WHAT TO PRODUCE ▸
For the string "both", state the number of lines in the data that contain it, and nothing else.

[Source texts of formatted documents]
↓↓↓

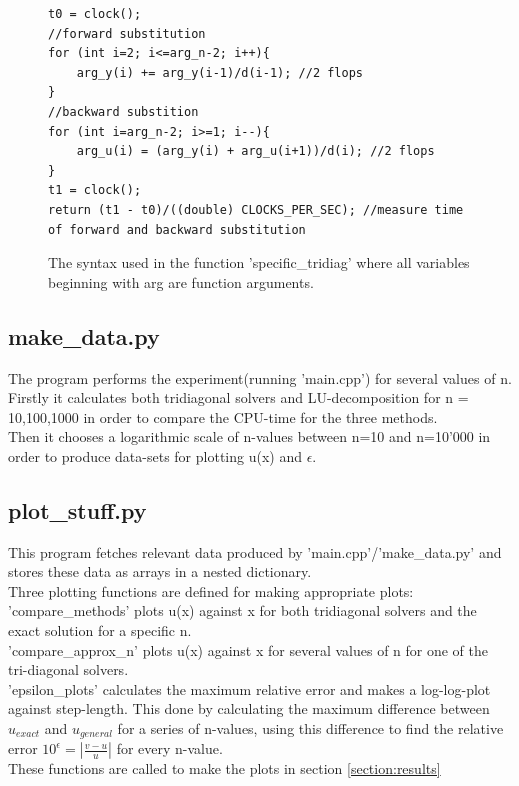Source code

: \documentclass[11pt,a4paper,notitlepage]{article}
\begin{document}
\begin{figure}
\label{code:specific_syntax}
\lstset{style=c++style}
\begin{lstlisting}[frame=single]
t0 = clock();
//forward substitution
for (int i=2; i<=arg_n-2; i++){
	arg_y(i) += arg_y(i-1)/d(i-1); //2 flops
}
//backward substition
for (int i=arg_n-2; i>=1; i--){
    arg_u(i) = (arg_y(i) + arg_u(i+1))/d(i); //2 flops
}
t1 = clock();
return (t1 - t0)/((double) CLOCKS_PER_SEC); //measure time of forward and backward substitution
\end{lstlisting}
\caption{The syntax used in the function 'specific\_tridiag' where all variables beginning with arg are function arguments.}
\end{figure}

\subsection{make\_data.py}
	The program performs the experiment(running 'main.cpp') for several values of n. \\
	Firstly it calculates both tridiagonal solvers and LU-decomposition for n = 10,100,1000 in order to compare the CPU-time for the three methods. \\
	Then it chooses a logarithmic scale of n-values between n=10 and n=10'000 in order to produce data-sets for plotting u(x) and $\epsilon$.

\subsection{plot\_stuff.py}
	This program fetches relevant data produced by 'main.cpp'/'make\_data.py' and stores these data as arrays in a nested dictionary. \\
	Three plotting functions are defined for making appropriate plots: \\
	'compare\_methods' plots u(x) against x for both tridiagonal solvers and the exact solution for a specific n. \\
	'compare\_approx\_n' plots u(x) against x for several values of n for one of the tri-diagonal solvers. \\
	'epsilon\_plots' calculates the maximum relative error and makes a log-log-plot against step-length. This done by calculating the maximum difference between $u_{exact}$ and $u_{general}$ for a series of n-values, using this difference to find the relative error $10^\epsilon = \left|\frac{v-u}{u}\right|$ for every n-value. \\
	These functions are called to make the plots in section \ref{section:results}
\end{document}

↑↑↑

ANSWER SPACE ▸
2